The Ottoman ruler Murad III (1574–1595) commissioned a lavish illustrated copy of the work, which has been described as "the largest single cycle of religious painting in Islamic art" and "the most complete visual portrayal of the life of the prophet Muhammad".[1] The famous calligrapher Lutfi Abdullah (Lütfi Abdullah) was in charge of the workshop at the royal palace, and completed the work under Murad's successor Mehmed III, on 16 January 1595. The completed work contained 814 miniatures in six volumes, which include many depictions of Muhammad, who is always shown with a veiled face, as was the convention by this date; he is also surrounded by flames, in the Eastern equivalent of a halo. The style of the miniatures is distinctive, and owes nothing to earlier treatments of these subjects, as well as being "strikingly different" to the normal realist style of Ottoman miniatures; its origins remain unclear. There are few figures in each scene, no extensive landscapes, and a "suppression of detail".

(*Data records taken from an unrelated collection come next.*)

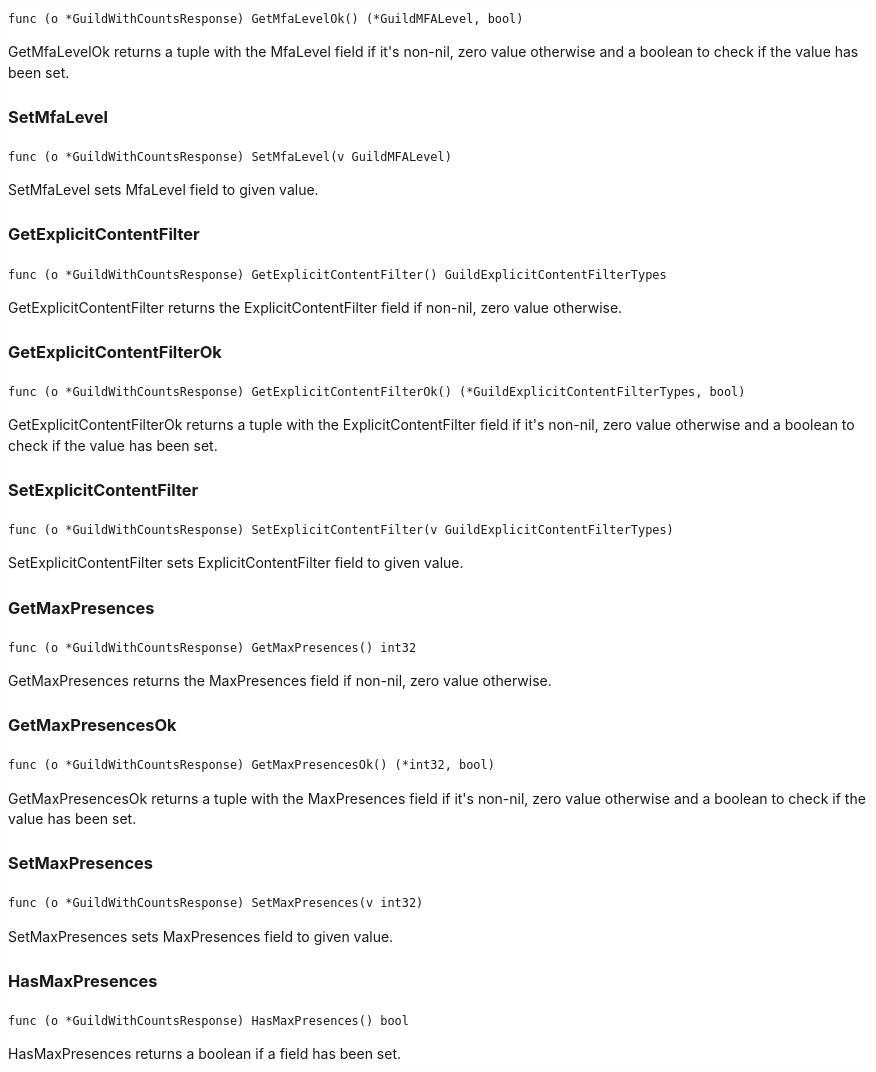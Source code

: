 `func (o *GuildWithCountsResponse) GetMfaLevelOk() (*GuildMFALevel, bool)`

GetMfaLevelOk returns a tuple with the MfaLevel field if it's non-nil, zero value otherwise
and a boolean to check if the value has been set.

### SetMfaLevel

`func (o *GuildWithCountsResponse) SetMfaLevel(v GuildMFALevel)`

SetMfaLevel sets MfaLevel field to given value.


### GetExplicitContentFilter

`func (o *GuildWithCountsResponse) GetExplicitContentFilter() GuildExplicitContentFilterTypes`

GetExplicitContentFilter returns the ExplicitContentFilter field if non-nil, zero value otherwise.

### GetExplicitContentFilterOk

`func (o *GuildWithCountsResponse) GetExplicitContentFilterOk() (*GuildExplicitContentFilterTypes, bool)`

GetExplicitContentFilterOk returns a tuple with the ExplicitContentFilter field if it's non-nil, zero value otherwise
and a boolean to check if the value has been set.

### SetExplicitContentFilter

`func (o *GuildWithCountsResponse) SetExplicitContentFilter(v GuildExplicitContentFilterTypes)`

SetExplicitContentFilter sets ExplicitContentFilter field to given value.


### GetMaxPresences

`func (o *GuildWithCountsResponse) GetMaxPresences() int32`

GetMaxPresences returns the MaxPresences field if non-nil, zero value otherwise.

### GetMaxPresencesOk

`func (o *GuildWithCountsResponse) GetMaxPresencesOk() (*int32, bool)`

GetMaxPresencesOk returns a tuple with the MaxPresences field if it's non-nil, zero value otherwise
and a boolean to check if the value has been set.

### SetMaxPresences

`func (o *GuildWithCountsResponse) SetMaxPresences(v int32)`

SetMaxPresences sets MaxPresences field to given value.

### HasMaxPresences

`func (o *GuildWithCountsResponse) HasMaxPresences() bool`

HasMaxPresences returns a boolean if a field has been set.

Volumes I, II and VI are in the Topkapı Museum (Hazine 1221-1223); Volume III is in the New York Public Library; Volume IV is (mostly) in the Chester Beatty Library in Dublin (MS T 419), and Volume V is missing, as are about 200 of the miniatures in total. About two dozen of the miniatures are in the hands of private collectors. Four were sold at the Hôtel Drouot auction house in Paris in March 1984.
A 17th century copy of the fourth volume, made in the court atelier, is in the Museum of Turkish and Islamic Arts, Sultanahmet, Istanbul. It was donated to a mosque library in Aksaray, Istanbul, by the Sultan's mother in 1862-63.